ETA: But to be clear, I'll always have to revise. I will just do some of it as I go naturally in the first draft.

John Oberon
April 23rd, 2015, 08:03 PM
I read somewhere that over time, some of the corrections that you make during revisions become muscle memory (brain muscle that is) so that you autocorrect as you write the first draft. I loved hearing that! It gave me hope :)

ETA: But to be clear, I'll always have to revise. I will just do some of it as I go naturally in the first draft.

That's about how I edit...right as I go along.

John Oberon
April 23rd, 2015, 08:06 PM
You're right. I'm too verbose and I know efficiency is a problem, you're not the only person to note it and even if you were I am humble enough to see the truth in it. I was recently told by someone else to completely forget everything I think I know about adverbs. LOL As an amateur it just gets discouraging sometimes, when the list of things I don't know piles high. But we all have to start somewhere, right?

The characters involved here are from a novel I'm working on...after months of research because it's historical fiction and I only have like 5k words so far and this scene is far ahead of me. I wanted to play around with the love story a bit and now I'm glad I did. But his uncertainty makes more sense with the rest of the story in place but now that you mention it, he really isn't that type of guy. SO since this scene is just an idea right now it will definitely be completely rewritten and I will be keeping your advice in mind.

Visit Hammer & Tongs on my website and read "About Hammer & Tongs". That'll put some horsepower in your writing right away, baby.

Kyle R
April 24th, 2015, 01:06 AM
Hi LOLeah!

I dug this. Lots of sexual tension there. It's a great mini scene. I can see a lot of romance readers furiously turning the page to find out what happens next. :D

Rivet your Readers with Deep POV, as TKent mentioned, offers some great instruction on how to erase that pesky invisible narrator that appears in so many third-person stories, if you're interested.

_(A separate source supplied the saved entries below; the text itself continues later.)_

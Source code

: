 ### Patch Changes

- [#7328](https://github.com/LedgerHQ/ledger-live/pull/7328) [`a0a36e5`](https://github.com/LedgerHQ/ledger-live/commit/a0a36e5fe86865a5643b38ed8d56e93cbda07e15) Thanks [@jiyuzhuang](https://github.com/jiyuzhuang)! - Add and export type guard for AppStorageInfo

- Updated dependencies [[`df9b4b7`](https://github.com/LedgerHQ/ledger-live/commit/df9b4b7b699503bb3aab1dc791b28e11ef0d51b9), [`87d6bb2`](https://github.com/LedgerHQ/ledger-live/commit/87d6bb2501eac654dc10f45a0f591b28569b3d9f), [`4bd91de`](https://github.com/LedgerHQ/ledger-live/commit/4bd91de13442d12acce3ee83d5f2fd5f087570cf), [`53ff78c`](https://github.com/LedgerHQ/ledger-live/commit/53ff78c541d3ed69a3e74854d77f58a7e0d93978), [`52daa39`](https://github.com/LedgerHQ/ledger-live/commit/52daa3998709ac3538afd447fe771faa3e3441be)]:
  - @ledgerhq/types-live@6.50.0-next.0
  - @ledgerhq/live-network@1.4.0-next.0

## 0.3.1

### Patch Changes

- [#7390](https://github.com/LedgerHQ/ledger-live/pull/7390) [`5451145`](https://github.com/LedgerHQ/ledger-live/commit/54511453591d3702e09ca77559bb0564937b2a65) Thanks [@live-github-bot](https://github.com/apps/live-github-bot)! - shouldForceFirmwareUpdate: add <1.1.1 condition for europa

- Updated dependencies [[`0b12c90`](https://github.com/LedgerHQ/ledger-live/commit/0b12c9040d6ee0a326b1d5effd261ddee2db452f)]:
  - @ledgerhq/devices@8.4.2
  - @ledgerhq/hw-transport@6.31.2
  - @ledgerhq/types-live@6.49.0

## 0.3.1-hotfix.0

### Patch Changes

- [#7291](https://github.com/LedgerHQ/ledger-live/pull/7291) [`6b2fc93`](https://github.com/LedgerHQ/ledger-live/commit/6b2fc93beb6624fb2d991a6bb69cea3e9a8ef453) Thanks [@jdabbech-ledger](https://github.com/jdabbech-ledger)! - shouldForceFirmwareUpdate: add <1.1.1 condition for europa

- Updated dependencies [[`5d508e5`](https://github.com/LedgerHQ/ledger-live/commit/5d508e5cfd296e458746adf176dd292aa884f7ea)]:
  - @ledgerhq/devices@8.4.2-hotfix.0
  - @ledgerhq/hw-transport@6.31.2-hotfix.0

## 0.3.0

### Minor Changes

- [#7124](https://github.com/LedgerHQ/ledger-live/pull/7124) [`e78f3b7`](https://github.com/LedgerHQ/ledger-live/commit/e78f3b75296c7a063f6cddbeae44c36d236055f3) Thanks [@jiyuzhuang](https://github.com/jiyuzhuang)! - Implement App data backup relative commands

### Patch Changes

For example, this passage of yours:

He didn't know what he was doing. Staring at her neck had occupied him to distraction on more than one occassion. He had never before been so captivated by this particiular part of a woman. He admired the swell of their breasts, the curve of their hips under their gowns and imagined the rest in vulgar detail but never had he been so interested in the always visible, smooth, white skin of a throat or the delicate line of bones, so innocently feminine.

Here we have an invisible narrator who's relaying the internal state of the male character to the reader. But who is this invisible narrator, and do we even need him/her at all? Deep POV strives to eliminate this authorial voice by painting the narration with the voice of the character instead.

For example (rewriting the above passage in deep POV):

Before he knew it he was . . . what was he doing, exactly? Other than staring at her neck? That smooth, vulnerable slope of pale skin. It sure wasn't his first time looking at this part of her, either. But like this? Never before had he been so captivated by this particiular part in a woman. The swell of their breasts, sure. The curve of their hips under their gowns. Hell, he'd spent enough time imagining the rest in vulgar detail, but never had he been so interested in a goddamned throat.

See how Deep POV sounds like the narration comes from the character, instead of being about the character?

Deep POV basically means you don't write in the voice of yourself (the author) anymore. Your third-person narration, instead, gets filtered through the voice of the POV character.

So, if that style of writing interests you, check out the book that TKent mentioned!

Also, if you're interested in writing romance with a head-hopping style, you might want to check out some fiction by Nora Roberts. She's made a career out of writing this way—and she's one of the most successful authors in the world. :encouragement:

aggieamy
June 17th, 2015, 02:34 AM
I've been doing some romance writing exercises, as I plan to incorporate some romantic and sexual themes into my historical fiction/fantasy novel. This type of writing is where I am most unsure of myself, as it is not my main focus, so I could really use some feedback. This is just an exercise I did, for clarification purposes this is the first physically romantic encounter between the characters and happens during a staged fight, my male character is teaching my female character to defend herself with no weapons. I realize the dual POV is unusual but I don't know, I think it could work? Any insight on that or any other critique would be really helpful.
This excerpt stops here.